Productions from this innovative performing company feature easy to follow right-of-passage narratives blazing with color, remarkable choreography and dazzling acrobatics, all to the beat of original music. But “Amaluna” moves in a different direction with a story line based on Shakespeare’s “The Tempest.” Another departure is a predominantly female cast, an all female band, and a largely female creative team. All are under the stewardship of director Diane Paulus whose production of “Gershwin’s Porgy and Bess” is currently a hot ticket on Broadway. “Amaluna” assumes a world where women are in charge. Feminine input is the show’s strength, their attractiveness part of their strong and fearless warrior-like Amazon demeanor.
Director Paulus has conjured a mysterious island of charm and fascination, home to a wizard named Prospera, a daughter named Miranda and a lizard-like serpent named Cali (an abbreviation for Caliban.) The domain is governed by Goddesses and guided by the cycles of the moon. Queen Prospera directs her daughter’s coming-of-age ceremony in a rite that honours femininity, renewal, rebirth and balance which marks the passing of these insights and values from one generation to the next. In the wake of a storm a group of young men lands on the island, triggering an epic, emotional story of love between Prospera’s daughter and Romeo a brave young suitor. But theirs is a love that will be put to the test. The couple must face numerous demanding trials and overcome daunting setbacks before achieving mutual trust, faith and harmony.
It’s another Cirque du Soleil show which flies high with acrobatics, jaw dropping feats of strength and flexibility covered with music, dance and comedy wrapped in a two hour and fifteen minutes plot line. First timers, as well as long time Cirque fans should gush over the eleven acts that fill the program. Feats of wonder such as the Icarian Games, Watermeteors, Chinese Pole, and Manipulation are new elements — and just as extraordinary as their titles describe. Classic routines are reprised, including Aerial Straps and the Human Contortionists, and Juggling, but are embellished with fire and water that keep the performances fresh. One body bender convinces the audience that a human pretzel can exist.

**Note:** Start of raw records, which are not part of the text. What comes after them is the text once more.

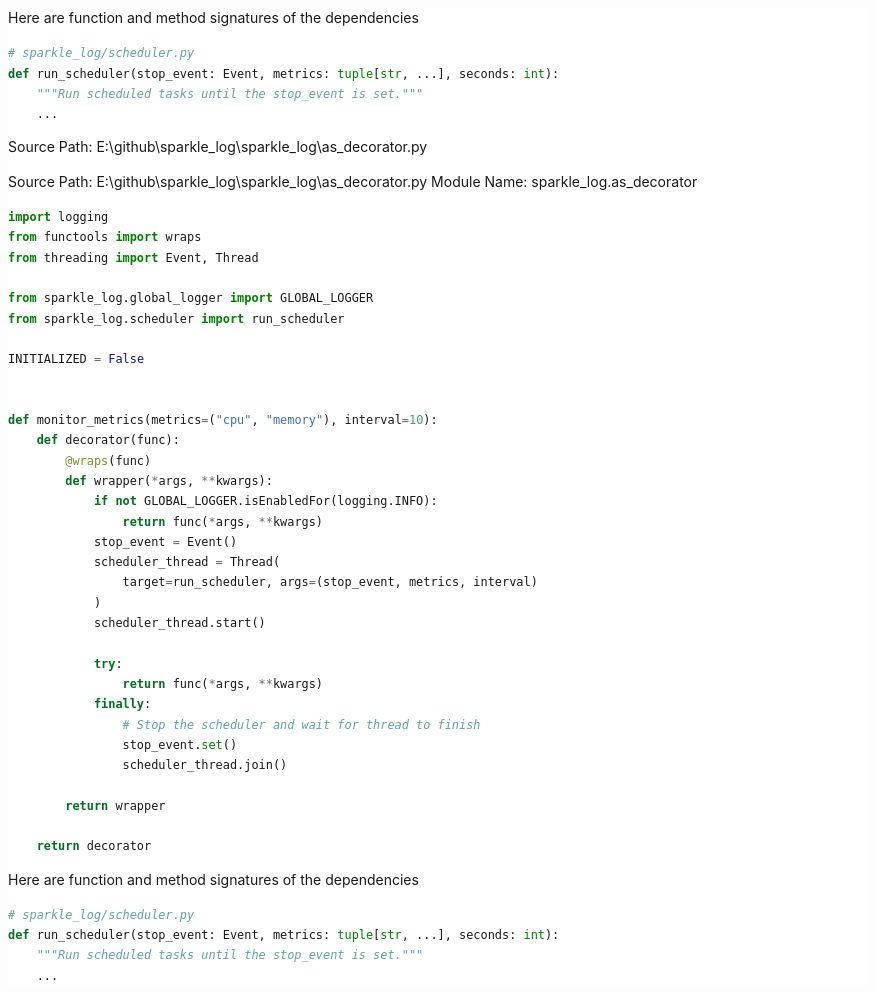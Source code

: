 Here are function and method signatures of the dependencies

```python
# sparkle_log/scheduler.py
def run_scheduler(stop_event: Event, metrics: tuple[str, ...], seconds: int):
    """Run scheduled tasks until the stop_event is set."""
    ...
```


Source Path: E:\github\sparkle_log\sparkle_log\as_decorator.py

Source Path: E:\github\sparkle_log\sparkle_log\as_decorator.py
Module Name: sparkle_log.as_decorator
```python
import logging
from functools import wraps
from threading import Event, Thread

from sparkle_log.global_logger import GLOBAL_LOGGER
from sparkle_log.scheduler import run_scheduler

INITIALIZED = False


def monitor_metrics(metrics=("cpu", "memory"), interval=10):
    def decorator(func):
        @wraps(func)
        def wrapper(*args, **kwargs):
            if not GLOBAL_LOGGER.isEnabledFor(logging.INFO):
                return func(*args, **kwargs)
            stop_event = Event()
            scheduler_thread = Thread(
                target=run_scheduler, args=(stop_event, metrics, interval)
            )
            scheduler_thread.start()

            try:
                return func(*args, **kwargs)
            finally:
                # Stop the scheduler and wait for thread to finish
                stop_event.set()
                scheduler_thread.join()

        return wrapper

    return decorator
```

Here are function and method signatures of the dependencies

```python
# sparkle_log/scheduler.py
def run_scheduler(stop_event: Event, metrics: tuple[str, ...], seconds: int):
    """Run scheduled tasks until the stop_event is set."""
    ...
```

She adds further extreme diving in and out of a water bowl moments after twisting and contorting her body while balancing precariously on one hand about 10 feet in the air above the stage.
Audience buzz is especially loud for the Manipulation segment. Here, Prospera brings Romeo and Miranda to witness the Balance Goddess creating a world in equilibrium with a mobile made of thirteen palm leaf ribs. An ode to balance, her movements are slow, deliberate and almost meditative as she concentrates all her attention on this literally breathtaking structure. And then as she removes the smallestpiece everything disintegrates and the young couple’s trials begin.
We’ve come to expect excellence in Cirque du Soleil productions and we’re not let down with Amaluna. The collaboration between the artistic staff, backstage crew, and performers in creating the sets, the props, the costumes, makeup and performances, supply a spectacular, spellbinding, breath taking atmosphere. Amaluna opens our eyes to a world of wonder, reflecting the Bard’s dialogue for Miranda in The Tempest as she marvels: “How beauteous mankind is! O brave new world that has such people in’t.”
Amaluna plays under the Grand Chapiteau at The Port Lands in Toronto through November 4th.